Las palabras de la castaña desencadenaron varias reacciones diversas, estaba claro por su tono sugerente y sutil levantamiento de cejas a que se refería. Adam tosiendo escupió todo el jugo que tenía en la boca y se removiera incómodo en su sitio, Heather soltó un carcajada profunda, Dora no reaccionó pero miró a su amiga con más curiosidad, Marlene casi se ahoga con la manzana y Lily se sonrojó estrepitosamente como si se lo hubieran preguntado a ella. Sin embargo Blish esbozó una sonrisa sarcástica, aunque sus mejillas se habían oscurecido ligeramente, y miro a Mary con sus brillantes ojos dorados.
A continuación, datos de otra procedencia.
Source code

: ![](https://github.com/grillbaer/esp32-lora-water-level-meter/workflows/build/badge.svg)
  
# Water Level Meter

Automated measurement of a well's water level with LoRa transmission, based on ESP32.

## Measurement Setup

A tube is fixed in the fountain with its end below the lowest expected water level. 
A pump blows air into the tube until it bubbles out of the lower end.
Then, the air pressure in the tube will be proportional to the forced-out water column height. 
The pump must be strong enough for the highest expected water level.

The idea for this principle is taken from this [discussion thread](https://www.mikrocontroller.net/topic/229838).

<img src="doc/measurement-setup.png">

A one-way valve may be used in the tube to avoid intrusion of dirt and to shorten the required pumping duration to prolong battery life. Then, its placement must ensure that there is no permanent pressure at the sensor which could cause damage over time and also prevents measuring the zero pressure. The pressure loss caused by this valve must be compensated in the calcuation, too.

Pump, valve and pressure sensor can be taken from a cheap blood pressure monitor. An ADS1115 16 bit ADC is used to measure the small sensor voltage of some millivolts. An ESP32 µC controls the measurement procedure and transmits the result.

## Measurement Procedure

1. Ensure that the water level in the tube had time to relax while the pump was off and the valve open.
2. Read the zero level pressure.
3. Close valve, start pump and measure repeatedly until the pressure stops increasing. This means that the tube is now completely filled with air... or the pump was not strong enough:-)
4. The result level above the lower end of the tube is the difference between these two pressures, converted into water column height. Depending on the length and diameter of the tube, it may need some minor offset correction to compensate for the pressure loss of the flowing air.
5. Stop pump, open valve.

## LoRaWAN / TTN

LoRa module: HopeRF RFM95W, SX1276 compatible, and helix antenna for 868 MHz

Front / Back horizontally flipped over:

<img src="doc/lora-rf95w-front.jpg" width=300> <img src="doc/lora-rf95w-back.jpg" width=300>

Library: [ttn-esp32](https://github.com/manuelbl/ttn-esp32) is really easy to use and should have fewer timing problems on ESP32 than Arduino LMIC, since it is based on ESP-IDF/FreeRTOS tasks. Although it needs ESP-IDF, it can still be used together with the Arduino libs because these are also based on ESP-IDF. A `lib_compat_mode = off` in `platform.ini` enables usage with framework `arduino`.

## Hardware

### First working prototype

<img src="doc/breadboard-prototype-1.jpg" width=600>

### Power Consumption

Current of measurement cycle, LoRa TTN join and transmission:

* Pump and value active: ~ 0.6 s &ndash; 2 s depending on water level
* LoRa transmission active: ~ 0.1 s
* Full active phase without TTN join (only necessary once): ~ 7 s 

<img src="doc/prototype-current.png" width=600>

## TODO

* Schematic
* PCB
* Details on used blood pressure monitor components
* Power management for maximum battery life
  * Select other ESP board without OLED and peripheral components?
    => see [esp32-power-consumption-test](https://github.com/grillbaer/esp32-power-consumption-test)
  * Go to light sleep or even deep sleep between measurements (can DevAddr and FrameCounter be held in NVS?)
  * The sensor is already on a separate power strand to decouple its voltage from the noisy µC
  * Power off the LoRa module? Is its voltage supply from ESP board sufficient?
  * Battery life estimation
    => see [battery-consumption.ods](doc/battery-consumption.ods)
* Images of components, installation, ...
- Oh no Macdonald, no todas podemos disfrutar en cualquier parte -más allá de enfadarse Mary acentuó su sonrisa.
- Es una pena, la vida pierde su gracia así ¿no crees?
- Bueno ya vale -cortó Heather divertida -que vais a hacer que Lily explote de la vergüenza y Adam huya de aquí lo más rápido que pueda.
- ¿Por qué? -Preguntó Pandora para sorpresa de todos -es algo de lo más natural y humano, y no es que ninguna sea virgen -comentó como si nada mientras mordía un trozo de pan con budín.
Ahora la prefecta y Adam ya no eran los únicos que se sentían incómodos, después de todo, a pesar de que las chicas conocían las intimidades unas de las otras, no les gustaba hablar de ello y menos en público y en el medio del gran comedor, además de que Robins no tenía porque saber nada acerca de esa parte de la vida de ninguna. Ni siquiera lo había hablado nunca con Heather, que era su mejor amiga, por algunas conversaciones había deducido que su amiga ya lo había hecho con Turpin, pero eso no significaba que hubiera querido confirmarlo nunca. La única que aún parecía divertida con todo aquello era Mary, que acariciando la cabeza de Pandora le dijo.
- Cada vez me gustas más rarita -la aludida sonrió feliz, sin ofenderse ante el apodo.
- Bueno Blish ¿nos vas a decir dónde te metiste ayer? ¿Y estos días? -Rompió el incómodo silencio Heather.
- En el viaje no me encontraba bien, -se resignó la mulata -dormí en un compartimento al final del tren.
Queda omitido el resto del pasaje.